[Your assignment]:
Nothing is needed except the lines below that run from the one with "no warning, or" through the one with "Generated: 22 Aug 24 16:06 UTC", repeated exactly.

[Dataset records]:
▬▬▬▬▬▬▬▬▬▬

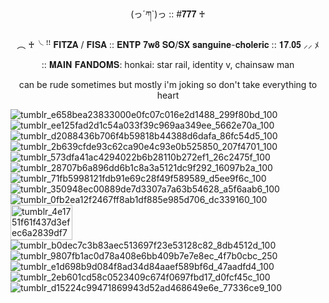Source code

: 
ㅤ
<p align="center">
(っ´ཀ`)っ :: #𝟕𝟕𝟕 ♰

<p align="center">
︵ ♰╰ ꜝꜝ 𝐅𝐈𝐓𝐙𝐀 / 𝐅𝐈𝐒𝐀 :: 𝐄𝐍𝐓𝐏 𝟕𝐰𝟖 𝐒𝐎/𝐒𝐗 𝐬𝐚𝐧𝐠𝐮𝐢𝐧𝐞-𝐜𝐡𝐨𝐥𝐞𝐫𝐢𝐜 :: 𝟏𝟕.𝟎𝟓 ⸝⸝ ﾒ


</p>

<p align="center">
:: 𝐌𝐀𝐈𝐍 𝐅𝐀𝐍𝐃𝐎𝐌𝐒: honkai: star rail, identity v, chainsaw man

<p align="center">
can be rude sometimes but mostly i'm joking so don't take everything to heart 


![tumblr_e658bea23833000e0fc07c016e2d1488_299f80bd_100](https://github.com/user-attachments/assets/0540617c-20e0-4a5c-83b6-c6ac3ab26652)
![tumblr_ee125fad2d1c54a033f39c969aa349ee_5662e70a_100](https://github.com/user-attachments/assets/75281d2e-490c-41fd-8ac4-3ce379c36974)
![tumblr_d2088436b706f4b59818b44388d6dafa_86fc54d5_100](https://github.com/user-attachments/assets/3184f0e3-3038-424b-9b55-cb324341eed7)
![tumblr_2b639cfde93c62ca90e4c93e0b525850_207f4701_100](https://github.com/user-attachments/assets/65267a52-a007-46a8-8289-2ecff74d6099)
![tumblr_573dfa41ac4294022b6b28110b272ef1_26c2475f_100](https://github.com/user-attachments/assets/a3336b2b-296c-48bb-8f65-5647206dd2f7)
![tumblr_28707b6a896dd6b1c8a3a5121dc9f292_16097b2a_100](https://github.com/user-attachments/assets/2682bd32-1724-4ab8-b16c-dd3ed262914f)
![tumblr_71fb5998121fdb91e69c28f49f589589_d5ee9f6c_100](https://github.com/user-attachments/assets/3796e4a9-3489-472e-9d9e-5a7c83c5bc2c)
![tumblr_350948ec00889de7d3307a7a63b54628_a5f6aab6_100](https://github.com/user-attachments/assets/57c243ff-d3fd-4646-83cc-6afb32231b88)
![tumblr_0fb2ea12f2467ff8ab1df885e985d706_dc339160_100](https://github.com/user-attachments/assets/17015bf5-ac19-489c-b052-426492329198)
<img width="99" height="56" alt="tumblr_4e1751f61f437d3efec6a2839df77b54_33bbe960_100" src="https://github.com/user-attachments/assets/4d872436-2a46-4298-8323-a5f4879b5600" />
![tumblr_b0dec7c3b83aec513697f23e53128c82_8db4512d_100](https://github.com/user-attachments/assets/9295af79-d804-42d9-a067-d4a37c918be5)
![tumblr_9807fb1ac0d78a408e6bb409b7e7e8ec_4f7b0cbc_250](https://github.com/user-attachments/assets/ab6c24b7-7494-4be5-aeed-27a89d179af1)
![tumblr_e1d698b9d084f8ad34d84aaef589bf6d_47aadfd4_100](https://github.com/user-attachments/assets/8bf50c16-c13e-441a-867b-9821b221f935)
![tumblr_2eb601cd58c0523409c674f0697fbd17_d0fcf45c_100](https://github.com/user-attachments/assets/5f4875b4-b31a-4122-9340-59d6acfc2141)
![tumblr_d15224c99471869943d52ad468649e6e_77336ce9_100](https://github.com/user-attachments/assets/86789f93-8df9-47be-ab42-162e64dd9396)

▬▬▬▬▬▬▬▬▬▬

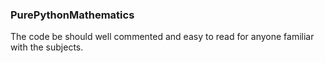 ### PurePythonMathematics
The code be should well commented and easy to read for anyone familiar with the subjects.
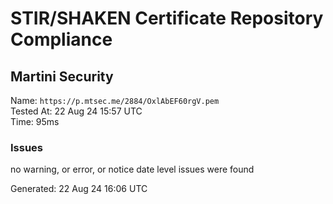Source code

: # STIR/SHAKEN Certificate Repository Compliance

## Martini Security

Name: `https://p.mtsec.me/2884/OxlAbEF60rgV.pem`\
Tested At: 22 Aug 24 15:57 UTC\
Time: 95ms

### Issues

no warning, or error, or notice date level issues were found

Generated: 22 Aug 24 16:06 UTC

▬▬▬▬▬▬▬▬▬▬

[Solved exercise]:
no warning, or error, or notice date level issues were found

Generated: 22 Aug 24 16:06 UTC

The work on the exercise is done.